Les partis politiques d'opposition et la société civile indépendante alertent sur ce qu'ils qualifient d'« un pas de plus vers un verrouillage total de l'espace politique au Burundi par le parti CNDD-FDD », au pouvoir depuis près de vingt ans. « On se dirige de facto vers un régime monopartisan et là, ce sera une situation très difficile à vivre pour les Burundais », analyse Denis Banshimiyubusa.

Ces partis politiques et la société civile indépendante dénoncent une communauté internationale qui a décidé de fermer les yeux selon eux sur « les crimes du pouvoir dictatorial du président Évariste Ndayishimiye ».

Dernier recours pour Agathon Rwasa, une plainte devant la cour administrative de la Cour suprême. Mais même le président burundais a accusé à plusieurs reprises les juges d'être « une honte » à l'origine de tous les maux du pays.

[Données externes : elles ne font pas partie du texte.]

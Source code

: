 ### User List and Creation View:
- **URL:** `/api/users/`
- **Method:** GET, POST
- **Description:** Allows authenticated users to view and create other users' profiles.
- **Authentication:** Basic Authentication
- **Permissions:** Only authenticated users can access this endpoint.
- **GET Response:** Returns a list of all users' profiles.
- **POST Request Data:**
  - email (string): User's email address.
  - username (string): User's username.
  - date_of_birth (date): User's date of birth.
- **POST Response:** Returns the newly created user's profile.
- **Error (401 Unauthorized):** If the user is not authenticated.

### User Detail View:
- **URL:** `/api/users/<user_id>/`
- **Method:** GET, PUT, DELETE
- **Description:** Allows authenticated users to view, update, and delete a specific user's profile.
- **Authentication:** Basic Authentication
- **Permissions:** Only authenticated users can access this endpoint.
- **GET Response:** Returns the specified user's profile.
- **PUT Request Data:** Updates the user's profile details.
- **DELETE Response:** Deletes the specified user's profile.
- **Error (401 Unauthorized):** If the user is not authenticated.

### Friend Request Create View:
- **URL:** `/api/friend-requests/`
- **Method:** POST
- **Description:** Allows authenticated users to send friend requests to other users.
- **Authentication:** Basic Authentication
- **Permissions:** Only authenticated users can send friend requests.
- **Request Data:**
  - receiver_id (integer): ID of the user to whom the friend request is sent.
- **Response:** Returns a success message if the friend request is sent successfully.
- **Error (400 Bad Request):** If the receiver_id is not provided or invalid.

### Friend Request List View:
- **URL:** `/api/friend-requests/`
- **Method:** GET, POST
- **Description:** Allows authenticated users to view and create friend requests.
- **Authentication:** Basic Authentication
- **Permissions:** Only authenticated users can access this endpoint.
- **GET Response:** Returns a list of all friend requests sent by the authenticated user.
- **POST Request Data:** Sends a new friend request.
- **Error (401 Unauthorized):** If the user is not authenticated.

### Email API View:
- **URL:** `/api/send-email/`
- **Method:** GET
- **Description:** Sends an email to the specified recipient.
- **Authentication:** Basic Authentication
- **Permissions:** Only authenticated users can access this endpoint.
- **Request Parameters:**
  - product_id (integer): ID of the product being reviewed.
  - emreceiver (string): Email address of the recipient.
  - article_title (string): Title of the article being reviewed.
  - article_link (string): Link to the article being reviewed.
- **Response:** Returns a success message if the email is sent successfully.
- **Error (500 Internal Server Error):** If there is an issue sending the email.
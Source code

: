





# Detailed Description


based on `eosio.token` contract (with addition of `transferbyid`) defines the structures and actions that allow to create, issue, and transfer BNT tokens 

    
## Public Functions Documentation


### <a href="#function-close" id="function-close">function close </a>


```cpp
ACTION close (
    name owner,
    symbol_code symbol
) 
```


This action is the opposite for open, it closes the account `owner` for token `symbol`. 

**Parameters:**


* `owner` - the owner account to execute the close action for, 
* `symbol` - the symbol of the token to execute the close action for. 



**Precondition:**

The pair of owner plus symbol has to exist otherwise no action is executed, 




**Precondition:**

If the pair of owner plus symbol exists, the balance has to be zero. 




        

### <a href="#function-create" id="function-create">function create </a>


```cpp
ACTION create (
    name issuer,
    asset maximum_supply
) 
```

Ce n'est pas la première fois qu'Agathon Rwasa est débarqué manu militari de la présidence de son parti. Dans les mêmes conditions, Agathon Rwasa avait déjà perdu la tête de son parti en 2010, à l'époque les Forces nationales de libération (FNL), là aussi au cours d'un congrès organisé par un petit groupe de frondeurs sous la protection du pouvoir. Le gouvernement s'était empressé ensuite de reconnaître ces dissidents comme les dirigeants officiels du principal parti d'opposition de l'époque.